Dataset entries:
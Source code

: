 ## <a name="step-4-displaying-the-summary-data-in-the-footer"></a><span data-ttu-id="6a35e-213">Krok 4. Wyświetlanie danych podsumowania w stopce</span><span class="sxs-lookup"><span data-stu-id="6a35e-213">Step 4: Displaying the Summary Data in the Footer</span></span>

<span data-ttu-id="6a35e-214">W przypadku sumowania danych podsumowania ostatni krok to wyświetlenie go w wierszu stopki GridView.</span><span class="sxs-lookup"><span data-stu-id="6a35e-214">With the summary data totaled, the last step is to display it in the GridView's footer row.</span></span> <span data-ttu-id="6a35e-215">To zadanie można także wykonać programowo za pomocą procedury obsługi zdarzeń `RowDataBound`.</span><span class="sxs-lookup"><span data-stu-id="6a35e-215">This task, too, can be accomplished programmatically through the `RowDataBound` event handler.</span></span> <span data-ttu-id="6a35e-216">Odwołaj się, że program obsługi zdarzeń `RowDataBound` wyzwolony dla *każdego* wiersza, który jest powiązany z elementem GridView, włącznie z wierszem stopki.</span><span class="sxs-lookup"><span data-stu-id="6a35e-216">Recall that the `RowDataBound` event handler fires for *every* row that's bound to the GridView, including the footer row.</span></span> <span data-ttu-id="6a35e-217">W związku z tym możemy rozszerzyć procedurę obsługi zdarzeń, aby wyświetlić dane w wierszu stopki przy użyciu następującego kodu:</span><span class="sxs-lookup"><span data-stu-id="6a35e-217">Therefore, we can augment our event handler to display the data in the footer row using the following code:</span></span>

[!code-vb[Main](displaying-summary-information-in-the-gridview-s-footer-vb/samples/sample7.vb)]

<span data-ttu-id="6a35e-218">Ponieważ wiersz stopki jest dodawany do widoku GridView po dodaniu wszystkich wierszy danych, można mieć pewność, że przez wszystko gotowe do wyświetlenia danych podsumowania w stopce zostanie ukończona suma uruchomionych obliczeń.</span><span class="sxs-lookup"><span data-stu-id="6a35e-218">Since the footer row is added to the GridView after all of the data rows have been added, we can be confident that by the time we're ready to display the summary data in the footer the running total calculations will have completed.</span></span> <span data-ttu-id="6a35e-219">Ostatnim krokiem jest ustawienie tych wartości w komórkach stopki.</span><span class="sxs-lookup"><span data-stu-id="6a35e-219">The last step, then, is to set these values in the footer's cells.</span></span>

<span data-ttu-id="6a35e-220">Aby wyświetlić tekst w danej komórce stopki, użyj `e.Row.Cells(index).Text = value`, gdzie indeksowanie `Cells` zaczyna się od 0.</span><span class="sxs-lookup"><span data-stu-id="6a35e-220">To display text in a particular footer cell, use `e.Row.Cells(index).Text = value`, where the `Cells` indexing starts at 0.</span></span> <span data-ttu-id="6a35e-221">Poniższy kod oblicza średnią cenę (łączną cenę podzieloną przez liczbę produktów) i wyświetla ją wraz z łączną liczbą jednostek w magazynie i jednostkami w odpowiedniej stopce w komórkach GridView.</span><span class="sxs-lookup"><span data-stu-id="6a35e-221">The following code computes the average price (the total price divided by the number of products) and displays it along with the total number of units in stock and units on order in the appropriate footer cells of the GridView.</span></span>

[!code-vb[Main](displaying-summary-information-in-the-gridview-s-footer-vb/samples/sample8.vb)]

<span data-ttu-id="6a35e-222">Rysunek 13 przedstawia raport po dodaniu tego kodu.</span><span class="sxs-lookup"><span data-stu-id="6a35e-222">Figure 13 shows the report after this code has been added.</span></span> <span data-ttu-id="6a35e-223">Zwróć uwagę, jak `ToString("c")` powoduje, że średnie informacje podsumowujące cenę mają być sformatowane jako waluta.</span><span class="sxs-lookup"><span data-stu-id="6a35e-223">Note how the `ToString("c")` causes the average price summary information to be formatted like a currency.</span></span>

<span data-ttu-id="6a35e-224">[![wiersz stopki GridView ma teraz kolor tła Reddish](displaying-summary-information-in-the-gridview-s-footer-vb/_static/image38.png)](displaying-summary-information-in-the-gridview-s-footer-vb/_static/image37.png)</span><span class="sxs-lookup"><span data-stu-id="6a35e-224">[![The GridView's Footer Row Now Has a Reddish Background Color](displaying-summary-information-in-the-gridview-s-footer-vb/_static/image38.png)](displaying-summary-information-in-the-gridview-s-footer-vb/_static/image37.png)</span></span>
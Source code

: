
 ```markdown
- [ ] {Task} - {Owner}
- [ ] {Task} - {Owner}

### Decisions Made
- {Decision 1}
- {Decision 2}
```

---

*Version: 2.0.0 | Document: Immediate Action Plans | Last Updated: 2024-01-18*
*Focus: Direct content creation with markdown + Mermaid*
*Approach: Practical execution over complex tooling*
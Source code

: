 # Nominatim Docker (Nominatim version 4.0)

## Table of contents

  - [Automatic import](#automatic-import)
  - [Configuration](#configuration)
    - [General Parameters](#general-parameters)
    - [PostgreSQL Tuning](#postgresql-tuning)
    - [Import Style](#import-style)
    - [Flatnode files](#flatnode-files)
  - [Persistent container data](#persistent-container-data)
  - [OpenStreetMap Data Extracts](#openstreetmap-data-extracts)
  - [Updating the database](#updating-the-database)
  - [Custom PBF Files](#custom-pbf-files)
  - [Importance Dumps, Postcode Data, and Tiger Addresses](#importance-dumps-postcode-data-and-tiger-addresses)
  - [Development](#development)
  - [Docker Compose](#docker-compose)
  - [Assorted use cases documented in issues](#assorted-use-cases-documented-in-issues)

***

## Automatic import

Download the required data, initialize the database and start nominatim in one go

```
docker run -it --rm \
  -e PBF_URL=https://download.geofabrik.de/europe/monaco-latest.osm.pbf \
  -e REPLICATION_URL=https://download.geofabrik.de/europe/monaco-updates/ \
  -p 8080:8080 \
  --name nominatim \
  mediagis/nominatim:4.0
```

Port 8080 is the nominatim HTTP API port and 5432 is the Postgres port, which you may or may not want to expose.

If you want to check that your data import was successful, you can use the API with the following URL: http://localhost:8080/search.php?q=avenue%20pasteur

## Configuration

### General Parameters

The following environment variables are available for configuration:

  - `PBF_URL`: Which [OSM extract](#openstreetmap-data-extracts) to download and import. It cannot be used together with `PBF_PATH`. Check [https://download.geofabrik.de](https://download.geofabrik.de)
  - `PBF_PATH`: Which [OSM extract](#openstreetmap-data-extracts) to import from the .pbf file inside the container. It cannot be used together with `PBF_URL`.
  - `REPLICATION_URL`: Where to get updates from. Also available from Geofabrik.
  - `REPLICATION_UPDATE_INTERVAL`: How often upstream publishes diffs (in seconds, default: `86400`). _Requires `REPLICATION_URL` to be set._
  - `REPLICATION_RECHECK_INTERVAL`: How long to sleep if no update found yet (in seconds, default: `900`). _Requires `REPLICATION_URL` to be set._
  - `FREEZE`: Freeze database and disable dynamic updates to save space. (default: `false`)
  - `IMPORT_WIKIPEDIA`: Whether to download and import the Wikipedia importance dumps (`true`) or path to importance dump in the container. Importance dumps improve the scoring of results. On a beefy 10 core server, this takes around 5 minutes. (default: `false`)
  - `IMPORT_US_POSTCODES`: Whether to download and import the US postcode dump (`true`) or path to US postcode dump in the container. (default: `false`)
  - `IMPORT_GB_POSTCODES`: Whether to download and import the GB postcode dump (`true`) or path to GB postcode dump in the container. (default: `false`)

> WORK REQUIRED: Scanning the data above, count the lines in which the string "samples" occurs and state only the count.

> ANSWER SECTION: 2